Alors si cet ouvrage peut servir à vous ouvrir les yeux, cela sera ma récompense. Pour le reste, je tire ma révérence. Sur mon chemin dissolu et tragique, j’ai emprunté le mode de vie nomade de mes ancêtres. J’ai coupé toutes mes attaches. Depuis dix ans que j’ai fait cet étrange choix de devenir espion, je m’interdis l’amour. Pourtant j’aime une femme, en secret. Mais, je me refuse à nouer une relation sérieuse. Je ne veux pas rentrer un soir et la découvrir pendue. Je m’interdis aussi de fonder une famille pour ne pas qu’elle subisse les conséquences de mon combat. Je le regrette, j’en souffre. Mais c’est ma vie.

Malgré mes succès, à la hauteur de mes moyens, contre le régime des mollahs, je continue à avoir des difficultés à trouver le sommeil. Je culpabilise toujours de n’avoir rien pu faire pour mon grand-père. Et, la nuit, je revis l’attentat de Neuilly, l’odeur de la poudre, le sourire d’Amir Reza, ses coups de pied sur Anis Naccache menotté. Je m’imagine le bébé de la voisine, ce bébé doit avoir 33 ans maintenant. Son père ne s’occupait pas d’elle, sa mère est morte à cause de la politique iranienne. Cela me hante toujours. Je me dis que je dois retrouver cette jeune femme. On irait prendre un café. Je lui présenterais mes excuses au nom de ma famille. Je lui dirais : ta mère est morte à cause de nous. Je suis ce garçon de 15 ans qui était dans l’appartement d’enfance ce jour-là. Tous les deux, nous sommes les seuls survivants. Ça ne justifie rien, ça ne te rendra pas ta mère mais sache que moi aussi, ça m’est arrivé, mon grand-père a finalement été assassiné. Je la prendrais dans mes bras. Et nous pleurerions nos morts. Peut-être réagirait-elle mal, peut-être me giflerait-elle, peut-être a-t-elle réussi, contrairement à moi, à faire son deuil. Les années passent, je ne me décide pas à la rencontrer. Pourvu qu’elle lise ce livre !
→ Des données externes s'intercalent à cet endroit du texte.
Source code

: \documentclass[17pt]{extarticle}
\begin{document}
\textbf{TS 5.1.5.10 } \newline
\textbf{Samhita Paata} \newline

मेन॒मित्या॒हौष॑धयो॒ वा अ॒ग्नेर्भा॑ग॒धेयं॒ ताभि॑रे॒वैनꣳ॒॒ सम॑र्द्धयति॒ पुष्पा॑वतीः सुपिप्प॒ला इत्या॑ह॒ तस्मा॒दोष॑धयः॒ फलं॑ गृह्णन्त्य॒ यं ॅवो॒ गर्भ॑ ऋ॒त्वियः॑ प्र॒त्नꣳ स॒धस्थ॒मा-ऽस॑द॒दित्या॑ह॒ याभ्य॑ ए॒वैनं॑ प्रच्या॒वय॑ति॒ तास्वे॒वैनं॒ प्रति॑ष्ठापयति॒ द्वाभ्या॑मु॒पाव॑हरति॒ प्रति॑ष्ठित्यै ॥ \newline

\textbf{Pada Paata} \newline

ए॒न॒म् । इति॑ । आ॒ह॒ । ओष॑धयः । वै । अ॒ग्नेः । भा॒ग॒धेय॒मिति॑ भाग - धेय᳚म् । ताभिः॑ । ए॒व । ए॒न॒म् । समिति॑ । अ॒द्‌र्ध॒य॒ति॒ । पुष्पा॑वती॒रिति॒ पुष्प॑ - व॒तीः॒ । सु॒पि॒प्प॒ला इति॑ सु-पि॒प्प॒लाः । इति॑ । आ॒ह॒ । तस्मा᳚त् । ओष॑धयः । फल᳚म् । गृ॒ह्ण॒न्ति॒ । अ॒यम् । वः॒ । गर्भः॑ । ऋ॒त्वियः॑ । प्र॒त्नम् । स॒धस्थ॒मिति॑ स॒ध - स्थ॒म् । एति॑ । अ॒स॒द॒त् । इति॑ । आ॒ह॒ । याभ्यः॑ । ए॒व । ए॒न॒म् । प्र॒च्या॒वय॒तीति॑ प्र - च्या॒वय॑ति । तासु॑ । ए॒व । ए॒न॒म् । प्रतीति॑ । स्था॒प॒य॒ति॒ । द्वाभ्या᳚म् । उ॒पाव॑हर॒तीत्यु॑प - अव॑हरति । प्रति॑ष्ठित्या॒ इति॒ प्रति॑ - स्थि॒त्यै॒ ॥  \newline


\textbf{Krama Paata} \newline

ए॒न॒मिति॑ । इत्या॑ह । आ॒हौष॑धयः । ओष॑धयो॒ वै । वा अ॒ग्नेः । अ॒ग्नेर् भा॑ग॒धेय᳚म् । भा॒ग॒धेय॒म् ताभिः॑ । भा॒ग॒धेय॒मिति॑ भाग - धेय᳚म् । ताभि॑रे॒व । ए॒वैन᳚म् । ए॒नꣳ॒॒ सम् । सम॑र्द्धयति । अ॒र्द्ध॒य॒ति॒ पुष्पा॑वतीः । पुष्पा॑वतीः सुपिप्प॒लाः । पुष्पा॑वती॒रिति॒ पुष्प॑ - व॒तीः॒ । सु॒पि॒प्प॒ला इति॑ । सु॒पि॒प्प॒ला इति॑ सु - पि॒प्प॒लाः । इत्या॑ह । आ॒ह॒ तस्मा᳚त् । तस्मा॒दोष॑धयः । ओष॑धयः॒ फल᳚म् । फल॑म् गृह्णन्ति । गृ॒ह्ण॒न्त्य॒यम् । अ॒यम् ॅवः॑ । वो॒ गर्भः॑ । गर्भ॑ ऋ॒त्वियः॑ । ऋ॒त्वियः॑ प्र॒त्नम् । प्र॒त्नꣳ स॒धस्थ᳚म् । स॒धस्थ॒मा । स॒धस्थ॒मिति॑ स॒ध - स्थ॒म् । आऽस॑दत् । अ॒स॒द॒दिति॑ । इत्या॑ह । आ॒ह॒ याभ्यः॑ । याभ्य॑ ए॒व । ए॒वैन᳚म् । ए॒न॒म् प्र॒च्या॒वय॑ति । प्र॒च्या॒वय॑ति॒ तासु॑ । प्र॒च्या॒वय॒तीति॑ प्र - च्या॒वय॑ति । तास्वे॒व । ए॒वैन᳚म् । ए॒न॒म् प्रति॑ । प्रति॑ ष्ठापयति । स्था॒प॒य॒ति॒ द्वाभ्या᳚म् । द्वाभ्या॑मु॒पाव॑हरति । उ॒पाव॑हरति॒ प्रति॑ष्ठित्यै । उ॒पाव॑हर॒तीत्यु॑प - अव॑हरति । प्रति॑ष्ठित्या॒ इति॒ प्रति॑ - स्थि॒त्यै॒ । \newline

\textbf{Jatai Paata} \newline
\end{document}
Quant aux mollahs et leurs sbires à Téhéran, j’espère qu’un ou deux de ceux que j’ai roulés dans la farine s’étrangleront quand ils me liront à leur tour. Oui, j’ai été un agent secret. Oui, j’étais entre vos mains et vous n’avez rien vu. Oui, j’ai livré des informations à vos ennemis jurés, «le Grand Satan» et «le Petit Satan», selon la terminologie de votre enturbanné préféré, l’ayatollah Khomeini. Oui, moi, Iranien, j’ai travaillé pour les Israéliens, j’ai été reçu chez eux. J’irai même plus loin : je les trouve beaucoup plus évolués que vous avec votre régime rétrograde.

Après ces mots sacrilèges, je me doute que, de la même manière que pour Baba Bozorg, les mollahs m’enverront un jour leurs escadrons de la mort. Ce n’est pas grave. Je les attends.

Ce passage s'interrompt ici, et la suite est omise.